What the task asks: Wherever the string "label" appears in the records, return the line that holds it.

Saved data entries:
============================================================

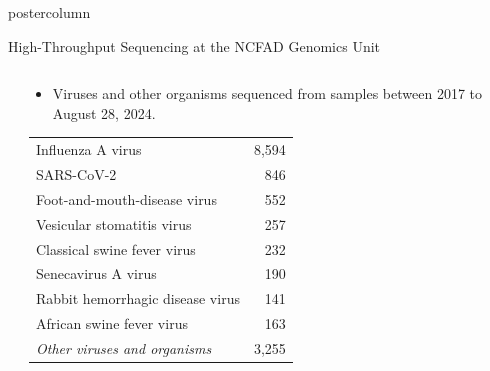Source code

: \documentclass[final]{beamer}
\begin{document}
\begin{frame}
\begin{columns}
\begin{column}{.5\textwidth}
\begin{beamercolorbox}[center,wd=\textwidth]{postercolumn}
\begin{minipage}[T]{.95\textwidth}
{  \begin{block}{High-Throughput Sequencing at the NCFAD Genomics Unit}
    \begin{columns}
    
    \begin{column}{.01\textwidth}
    \end{column}
    
    \begin{column}{.45\textwidth}
      \begin{itemize}
        \item Viruses and other organisms sequenced from samples between 2017 to August 28, 2024.
      \end{itemize}
      \parbox[t]{\textwidth}{
      \begin{table}
      \begin{tabular}{l r}
      Influenza A virus & 8,594 \\
      SARS-CoV-2 & 846 \\
      Foot-and-mouth-disease virus & 552 \\
      Vesicular stomatitis virus & 257 \\
      Classical swine fever virus & 232 \\
      Senecavirus A virus & 190 \\
      Rabbit hemorrhagic disease virus & 141 \\
      African swine fever virus & 163 \\
      \emph{Other viruses and organisms} & 3,255 \\
      \end{tabular}
      

\end{table}}
\end{column}
\end{columns}
\end{block}}
\end{minipage}
\end{beamercolorbox}
\end{column}
\end{columns}
\end{frame}
\end{document}
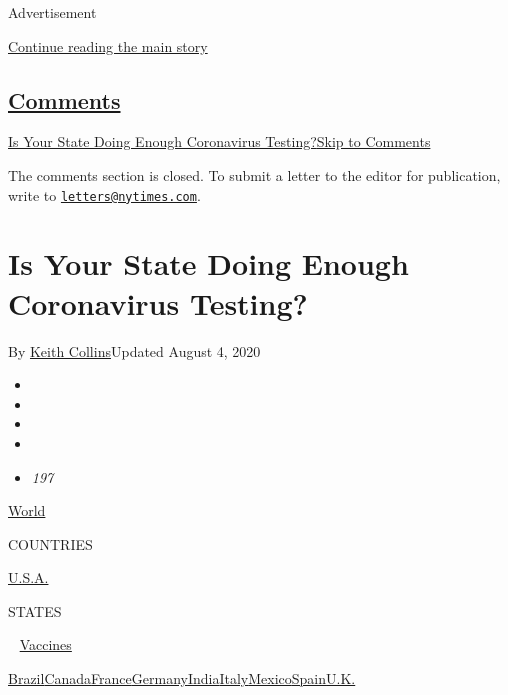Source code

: Advertisement

\protect\hyperlink{after-top}{Continue reading the main story}

\hypertarget{comments}{%
\subsection{\texorpdfstring{\protect\hyperlink{commentsContainer}{Comments}}{Comments}}\label{comments}}

\href{}{Is Your State Doing Enough Coronavirus Testing?}\href{}{Skip to
Comments}

The comments section is closed. To submit a letter to the editor for
publication, write to
\href{mailto:letters@nytimes.com}{\nolinkurl{letters@nytimes.com}}.

\hypertarget{is-your-state-doing-enough-coronavirus-testing}{%
\section{Is Your State Doing Enough Coronavirus
Testing?}\label{is-your-state-doing-enough-coronavirus-testing}}

By \href{https://www.nytimes.com/by/keith-collins}{Keith Collins}Updated
August 4, 2020

\begin{itemize}
\item
\item
\item
\item
\item
  \emph{197}
\end{itemize}

\href{https://www.nytimes.com/interactive/2020/world/coronavirus-maps.html}{World}~

COUNTRIES

\textbar{}
\href{https://www.nytimes.com/interactive/2020/us/coronavirus-us-cases.html}{U.S.A.}~

STATES

~
\href{https://www.nytimes.com/interactive/2020/science/coronavirus-vaccine-tracker.html}{Vaccines}

\href{https://www.nytimes.com/interactive/2020/world/americas/brazil-coronavirus-cases.html}{Brazil}\href{https://www.nytimes.com/interactive/2020/world/canada/canada-coronavirus-cases.html}{Canada}\href{https://www.nytimes.com/interactive/2020/world/europe/france-coronavirus-cases.html}{France}\href{https://www.nytimes.com/interactive/2020/world/europe/germany-coronavirus-cases.html}{Germany}\href{https://www.nytimes.com/interactive/2020/world/asia/india-coronavirus-cases.html}{India}\href{https://www.nytimes.com/interactive/2020/world/europe/italy-coronavirus-cases.html}{Italy}\href{https://www.nytimes.com/interactive/2020/world/americas/mexico-coronavirus-cases.html}{Mexico}\href{https://www.nytimes.com/interactive/2020/world/europe/spain-coronavirus-cases.html}{Spain}\href{https://www.nytimes.com/interactive/2020/world/europe/united-kingdom-coronavirus-cases.html}{U.K.}

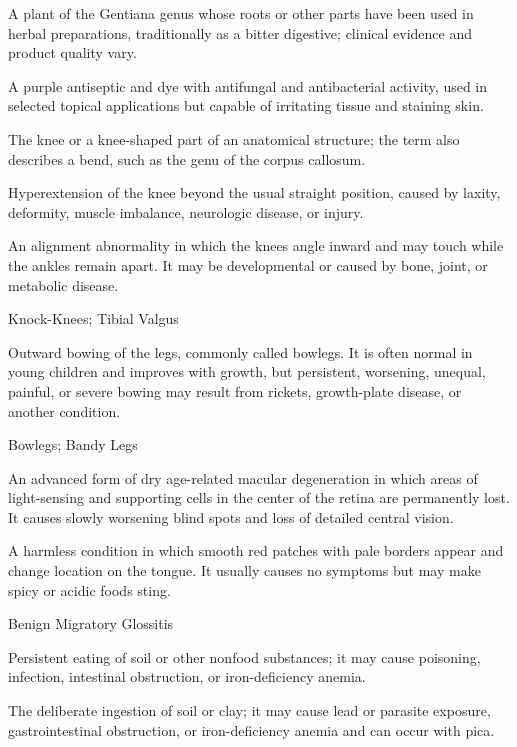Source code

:  A plant of the Gentiana genus whose roots or other parts have been used in herbal preparations, traditionally as a bitter digestive; clinical evidence and product quality vary.

 A purple antiseptic and dye with antifungal and antibacterial activity, used in selected topical applications but capable of irritating tissue and staining skin.

 The knee or a knee-shaped part of an anatomical structure; the term also describes a bend, such as the genu of the corpus callosum.

 Hyperextension of the knee beyond the usual straight position, caused by laxity, deformity, muscle imbalance, neurologic disease, or injury.

 An alignment abnormality in which the knees angle inward and may touch while the ankles remain apart. It may be developmental or caused by bone, joint, or metabolic disease.

\synonyms
Knock-Knees; Tibial Valgus

 Outward bowing of the legs, commonly called bowlegs. It is often normal in young children and improves with growth, but persistent, worsening, unequal, painful, or severe bowing may result from rickets, growth-plate disease, or another condition.

\synonyms
Bowlegs; Bandy Legs

 An advanced form of dry age-related macular degeneration in which areas of light-sensing and supporting cells in the center of the retina are permanently lost. It causes slowly worsening blind spots and loss of detailed central vision.

 A harmless condition in which smooth red patches with pale borders appear and change location on the tongue. It usually causes no symptoms but may make spicy or acidic foods sting.


\synonyms
Benign Migratory Glossitis

 Persistent eating of soil or other nonfood substances; it may cause poisoning, infection, intestinal obstruction, or iron-deficiency anemia.

 The deliberate ingestion of soil or clay; it may cause lead or parasite exposure, gastrointestinal obstruction, or iron-deficiency anemia and can occur with pica.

============================================================

Response box:
\subsection{\texorpdfstring{\protect\hyperlink{commentsContainer}{Comments}}{Comments}}\label{comments}}
Testing?}\label{is-your-state-doing-enough-coronavirus-testing}}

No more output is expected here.